Hello,
I ll be using a mega2560 on a project. Need 2560 because of i/o pins.
There is a a need of extracting the 12 Msbs of an calculated uint32 to ports. For example, bit31-24 go to portA, bits 23-20 go to half portc , lsb side).
So I have
unsigned long product=0;
...
product=0x1A2B3C4D; //for test purposes
...
PORTA=product>>24;// get 8 msb 24-31
PORTC=product>>20&0x0F; //get 8lsb 20-27and "zero out" 24-27
There are 3 such cases. 24+20=44 shiftsX3=132 clock ticks=(well, if correct) 8.25usec.

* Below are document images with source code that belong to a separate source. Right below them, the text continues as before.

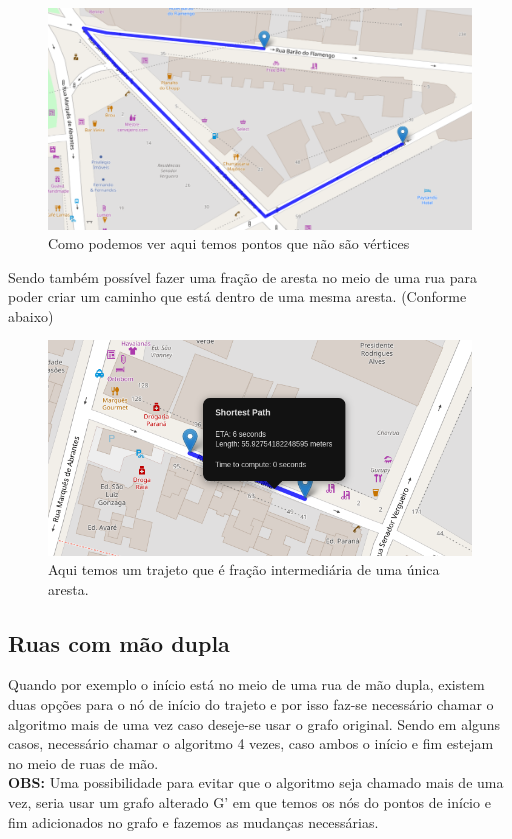 \documentclass{article}
\begin{document}
\begin{figure}[H]
    \centering
    \includegraphics[scale=0.43]{EDA_fraction_edge.png}
    \caption{Como podemos ver aqui temos pontos que não são vértices}
    \label{fig:my_label}
\end{figure}

Sendo também possível fazer uma fração de aresta no meio de uma rua para poder criar um caminho que está dentro de uma mesma aresta. (Conforme abaixo)

\begin{figure}[H]
    \centering
    \includegraphics[scale=0.7]{EDA_same_street_special_case.png}
    \caption{Aqui temos um trajeto que é fração intermediária de uma única aresta.}
    \label{fig:my_label}
\end{figure}

\subsection{Ruas com mão dupla}
Quando por exemplo o início está no meio de uma rua de mão dupla, existem duas opções para o nó de início do trajeto e por isso faz-se necessário chamar o algoritmo mais de uma vez caso deseje-se usar o grafo original. Sendo em alguns casos, necessário chamar o algoritmo 4 vezes, caso ambos o início e fim estejam no meio de ruas de mão.\\
\textbf{OBS:} Uma possibilidade para evitar que o algoritmo seja chamado mais de uma vez, seria usar um grafo alterado G' em que temos os nós do pontos de início e fim adicionados no grafo e fazemos as mudanças necessárias.\\
\end{document}
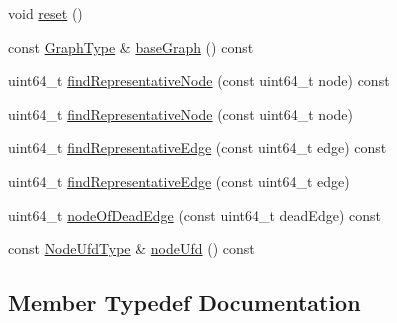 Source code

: \begin{DoxyCompactItemize}
void \hyperlink{classnifty_1_1graph_1_1EdgeContractionGraphWithSets_a26b35f687abffaf422f779bf0922f3de}{reset} ()
\item 
const \hyperlink{classnifty_1_1graph_1_1EdgeContractionGraphWithSets_abadbbebcd10e37a1a3f59bb967accdf0}{Graph\+Type} \& \hyperlink{classnifty_1_1graph_1_1EdgeContractionGraphWithSets_a1d8c4aa00f646e178a31a38153a9c374}{base\+Graph} () const
\item 
uint64\+\_\+t \hyperlink{classnifty_1_1graph_1_1EdgeContractionGraphWithSets_a365553058cdb73930265f2ee8c59fc3b}{find\+Representative\+Node} (const uint64\+\_\+t node) const
\item 
uint64\+\_\+t \hyperlink{classnifty_1_1graph_1_1EdgeContractionGraphWithSets_ac8441861738a40c90408a3d6fbdd5ecd}{find\+Representative\+Node} (const uint64\+\_\+t node)
\item 
uint64\+\_\+t \hyperlink{classnifty_1_1graph_1_1EdgeContractionGraphWithSets_af001864ce94e2f79c123b318ba9122af}{find\+Representative\+Edge} (const uint64\+\_\+t edge) const
\item 
uint64\+\_\+t \hyperlink{classnifty_1_1graph_1_1EdgeContractionGraphWithSets_a287efe08f0cbc8824a3bf6ce525af9ae}{find\+Representative\+Edge} (const uint64\+\_\+t edge)
\item 
uint64\+\_\+t \hyperlink{classnifty_1_1graph_1_1EdgeContractionGraphWithSets_ab3800af3726fe0fb6b2b4280dd1c58c1}{node\+Of\+Dead\+Edge} (const uint64\+\_\+t dead\+Edge) const
\item 
const \hyperlink{classnifty_1_1graph_1_1EdgeContractionGraphWithSets_ae340ffb867bc1eb19b139e879174607e}{Node\+Ufd\+Type} \& \hyperlink{classnifty_1_1graph_1_1EdgeContractionGraphWithSets_a00c248e34c7d08d44a9ef5a630c28ebc}{node\+Ufd} () const
\end{DoxyCompactItemize}


\subsection{Member Typedef Documentation}
\mbox{\label{classnifty_1_1graph_1_1EdgeContractionGraphWithSets_ab4782e97223ab8ba2d207325aae693d6}} 
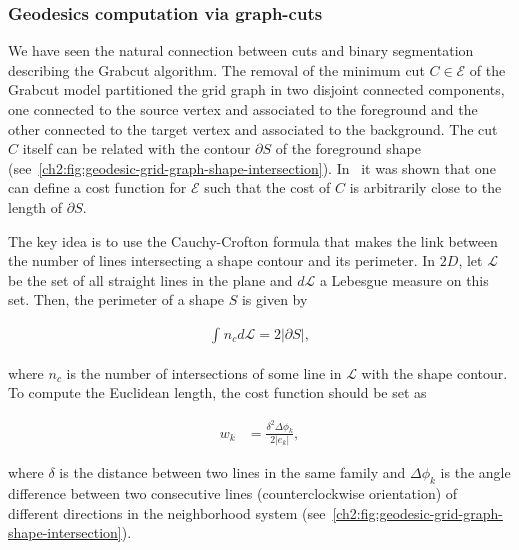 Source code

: \subsubsection{Geodesics computation via graph-cuts}

We have seen the natural connection between cuts and binary segmentation describing the Grabcut algorithm. The removal of the minimum cut $C \in \mathcal{E}$ of the Grabcut model partitioned the grid graph in two disjoint connected components, one connected to the source vertex and associated to the foreground and the other connected to the target vertex and associated to the background. The cut $C$ itself can be related with the contour $\partial S$ of the foreground shape (see~\cref{ch2:fig:geodesic-grid-graph-shape-intersection}). In~\cite{boykov03geodesics} it was shown that one can define a cost function for $\mathcal{E}$ such that the cost of $C$ is arbitrarily close to the length of $\partial S$.

The key idea is to use the Cauchy-Crofton formula that makes the link between the number of lines intersecting a shape contour and its perimeter. In $2D$, let $\mathcal{L}$ be the set of all straight lines in the plane and $d\mathcal{L}$ a Lebesgue measure on this set. Then, the perimeter of a shape $S$ is given by

\begin{align*}
\int_{}{n_c}d{\mathcal{L}} = 2|\partial S|,
\end{align*}

where $n_c$ is the number of intersections of some line in $\mathcal{L}$ with the shape contour. To compute the Euclidean length, the cost function should be set as

\begin{align*}
	w_k &= \frac{ \delta^2 \Delta \phi_k }{2 |e_k|},
\end{align*}

where $\delta$ is the distance between two lines in the same family and $\Delta \phi_k$ is the angle difference between two consecutive lines (counterclockwise orientation) of different directions in the neighborhood system (see~\cref{ch2:fig:geodesic-grid-graph-shape-intersection}).

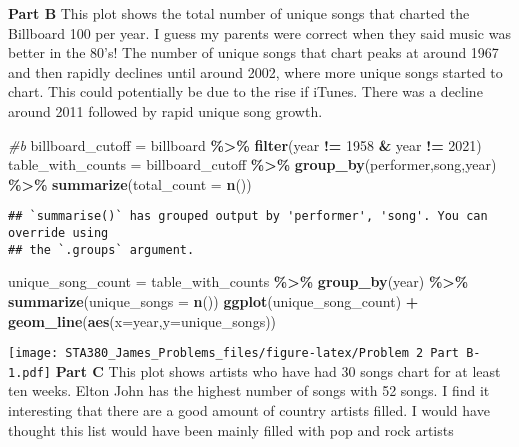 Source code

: \documentclass[
]{article}
\newenvironment{Shaded}{\begin{snugshade}}{\end{snugshade}}
\newcommand{\AttributeTok}[1]{\textcolor[rgb]{0.13,0.29,0.53}{#1}}
\newcommand{\CommentTok}[1]{\textcolor[rgb]{0.56,0.35,0.01}{\textit{#1}}}
\newcommand{\DecValTok}[1]{\textcolor[rgb]{0.00,0.00,0.81}{#1}}
\newcommand{\FunctionTok}[1]{\textcolor[rgb]{0.13,0.29,0.53}{\textbf{#1}}}
\newcommand{\NormalTok}[1]{#1}
\newcommand{\OtherTok}[1]{\textcolor[rgb]{0.56,0.35,0.01}{#1}}
\newcommand{\SpecialCharTok}[1]{\textcolor[rgb]{0.81,0.36,0.00}{\textbf{#1}}}
\begin{document}
\textbf{Part B} This plot shows the total number of unique songs that
charted the Billboard 100 per year. I guess my parents were correct when
they said music was better in the 80's! The number of unique songs that
chart peaks at around 1967 and then rapidly declines until around 2002,
where more unique songs started to chart. This could potentially be due
to the rise if iTunes. There was a decline around 2011 followed by rapid
unique song growth.

\begin{Shaded}
\begin{Highlighting}[]
\CommentTok{\#b}
\NormalTok{billboard\_cutoff }\OtherTok{=}\NormalTok{ billboard }\SpecialCharTok{\%\textgreater{}\%} \FunctionTok{filter}\NormalTok{(year }\SpecialCharTok{!=} \DecValTok{1958} \SpecialCharTok{\&}\NormalTok{ year }\SpecialCharTok{!=} \DecValTok{2021}\NormalTok{)}
\NormalTok{table\_with\_counts }\OtherTok{=}\NormalTok{ billboard\_cutoff }\SpecialCharTok{\%\textgreater{}\%} \FunctionTok{group\_by}\NormalTok{(performer,song,year) }\SpecialCharTok{\%\textgreater{}\%} 
  \FunctionTok{summarize}\NormalTok{(}\AttributeTok{total\_count =} \FunctionTok{n}\NormalTok{())}
\end{Highlighting}
\end{Shaded}

\begin{verbatim}
## `summarise()` has grouped output by 'performer', 'song'. You can override using
## the `.groups` argument.
\end{verbatim}

\begin{Shaded}
\begin{Highlighting}[]
\NormalTok{unique\_song\_count }\OtherTok{=}\NormalTok{ table\_with\_counts }\SpecialCharTok{\%\textgreater{}\%} \FunctionTok{group\_by}\NormalTok{(year) }\SpecialCharTok{\%\textgreater{}\%} 
  \FunctionTok{summarize}\NormalTok{(}\AttributeTok{unique\_songs =} \FunctionTok{n}\NormalTok{())}
\FunctionTok{ggplot}\NormalTok{(unique\_song\_count) }\SpecialCharTok{+} \FunctionTok{geom\_line}\NormalTok{(}\FunctionTok{aes}\NormalTok{(}\AttributeTok{x=}\NormalTok{year,}\AttributeTok{y=}\NormalTok{unique\_songs))}
\end{Highlighting}
\end{Shaded}

\texttt{[image: STA380\_James\_Problems\_files/figure-latex/Problem 2 Part B-1.pdf]}
\textbf{Part C} This plot shows artists who have had 30 songs chart for
at least ten weeks. Elton John has the highest number of songs with 52
songs. I find it interesting that there are a good amount of country
artists filled. I would have thought this list would have been mainly
filled with pop and rock artists
\end{document}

Thats a long time for the case.
So I wonder, is there anything faster?
AVR-GCC packs the struct LSB to MSB so byte4 would be [31:24] down to byte1 [7:0].
If you implement this union and then assign sample.longint = 2882343476 which is 0xABCD1234,
printing sample.byte4 ... sample.byte1 gives 171(AB), 205(CD), 18(12) and 52(34).
You 32bit number is broken down to its 4 byte-wide constituents with one assignment.
My apologies. The 1.8.3 compiler is generating amazingly bad code. It is not even using the SWAP instruction to isolate the nibble. That's unexpected and disappointing.
LTO generated this for an unconditional local jump...
FYI, the calculation is a multiply of 2 trigonometric (sin of 2 angles). I do not use float, because of slow procedure. First I "mapped" 0..1 to 0..255 using int(255*sin(x)) (so the max product is 65535- uint16) and putting values for all interested angles in array . Working this way whole main calculation runs in about 16usec., but there is some error because of low resolution of "mapping". Then I used uint16, so the product goes to uint32 and...you know what happens. I think its a dissaster of loosing 8usec in shifting. (in respect to the time for the rest calculation). Thats the story (and of course "thats the limits" is accepted)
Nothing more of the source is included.